◆ DIRECTIONS FOR THIS TASK ◆
Each line from the one containing "successfully<br /><br />" to the end of the entries is to be repeated exactly, and no other line.

[Items from a dataset]
BEGIN

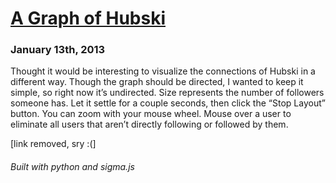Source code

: 
# [A Graph of Hubski](posts/1-13-2013.html)
### January 13th, 2013

Thought it would be interesting to visualize the connections of Hubski in a different way. Though the graph should be directed, I wanted to keep it simple, so right now it’s undirected. Size represents the number of followers someone has. Let it settle for a couple seconds, then click the “Stop Layout” button. You can zoom with your mouse wheel. Mouse over a user to eliminate all users that aren’t directly following or followed by them.

[link removed, sry :(]

###### Built with python and sigma.js
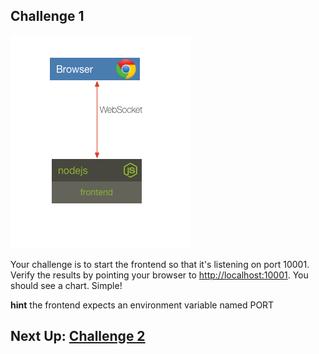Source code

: ## Challenge 1

![image](../images/challenge1.png)

Your challenge is to start the frontend so that it's listening on port 10001. Verify the results by pointing your browser to [http://localhost:10001](). You should see a chart. Simple!


__hint__ the frontend expects an environment variable named PORT


## Next Up: [Challenge 2](../challenge2/README.md)
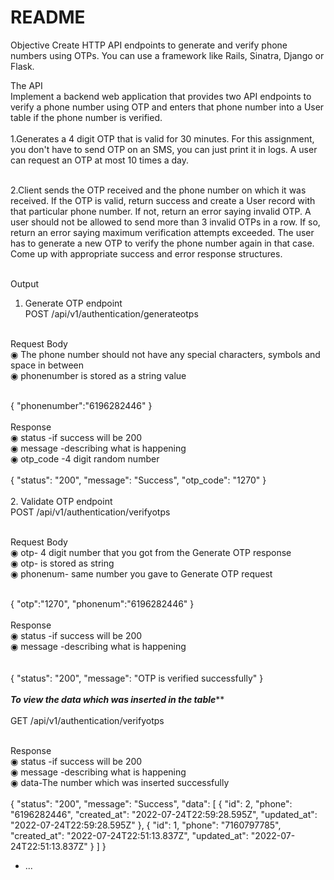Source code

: # README

Objective
Create HTTP API endpoints to generate and verify phone numbers using OTPs. You can use
a framework like Rails, Sinatra, Django or Flask.

The API<br />
Implement a backend web application that provides two API endpoints to verify a phone
number using OTP and enters that phone number into a User table if the phone number is
verified.<br /><br />
1.Generates a 4 digit OTP that is valid for 30
minutes. For this assignment, you don't have to send OTP on an SMS, you can just
print it in logs. A user can request an OTP at most 10 times a day.<br /><br />

2.Client sends the OTP received and the phone
number on which it was received. If the OTP is valid, return success and create a
User record with that particular phone number. If not, return an error saying invalid
OTP. A user should not be allowed to send more than 3 invalid OTPs in a row. If so,
return an error saying maximum verification attempts exceeded. The user has to
generate a new OTP to verify the phone number again in that case. Come up with
appropriate success and error response structures.<br /><br />


Output<br />
1. Generate OTP endpoint<br />
POST  /api/v1/authentication/generateotps<br /><br />

Request Body<br />
◉ The phone number should not have any special characters, symbols and space in between<br />
◉ phonenumber is stored as a string value<br /><br />

{
  "phonenumber":"6196282446"
}
<br /><br />
Response<br />
◉ status -if success will be 200 <br />
◉ message -describing what is happening<br />
◉ otp_code -4 digit random number<br /><br />
{
    "status": "200",
    "message": "Success",
    "otp_code": "1270"
}
<br /><br />
2. Validate OTP endpoint<br />
POST /api/v1/authentication/verifyotps<br /><br />

Request Body<br />
◉ otp- 4 digit number that you got from the Generate OTP response<br />
◉ otp- is stored as string<br />
◉ phonenum- same number you gave to Generate OTP request<br /><br />

{
    "otp":"1270",
    "phonenum":"6196282446"
}
<br /><br />
Response<br />
◉ status -if success will be 200 <br />
◉ message -describing what is happening<br />
<br /><br />
{
    "status": "200",
    "message": "OTP is verified successfully"
}
<br /><br />
*********To view the data which was inserted in the table***********
<br /><br />
GET /api/v1/authentication/verifyotps<br /><br />

Response<br />
◉ status -if success will be 200 <br />
◉ message -describing what is happening<br />
◉ data-The number which was inserted successfully<br /><br />
{
    "status": "200",
    "message": "Success",
    "data": [
              {
                "id": 2,
                "phone": "6196282446",
                "created_at": "2022-07-24T22:59:28.595Z",
                "updated_at": "2022-07-24T22:59:28.595Z"
               },
               {
                "id": 1,
                "phone": "7160797785",
                "created_at": "2022-07-24T22:51:13.837Z",
                "updated_at": "2022-07-24T22:51:13.837Z"
               }
            ]
}

* ...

END

◆ RESPONSE AREA ◆
◉ data-The number which was inserted successfully<br /><br />
{
    "status": "200",
    "message": "Success",
    "data": [
              {
                "id": 2,
                "phone": "6196282446",
                "created_at": "2022-07-24T22:59:28.595Z",
                "updated_at": "2022-07-24T22:59:28.595Z"
               },
               {
                "id": 1,
                "phone": "7160797785",
                "created_at": "2022-07-24T22:51:13.837Z",
                "updated_at": "2022-07-24T22:51:13.837Z"
               }
            ]
}

* ...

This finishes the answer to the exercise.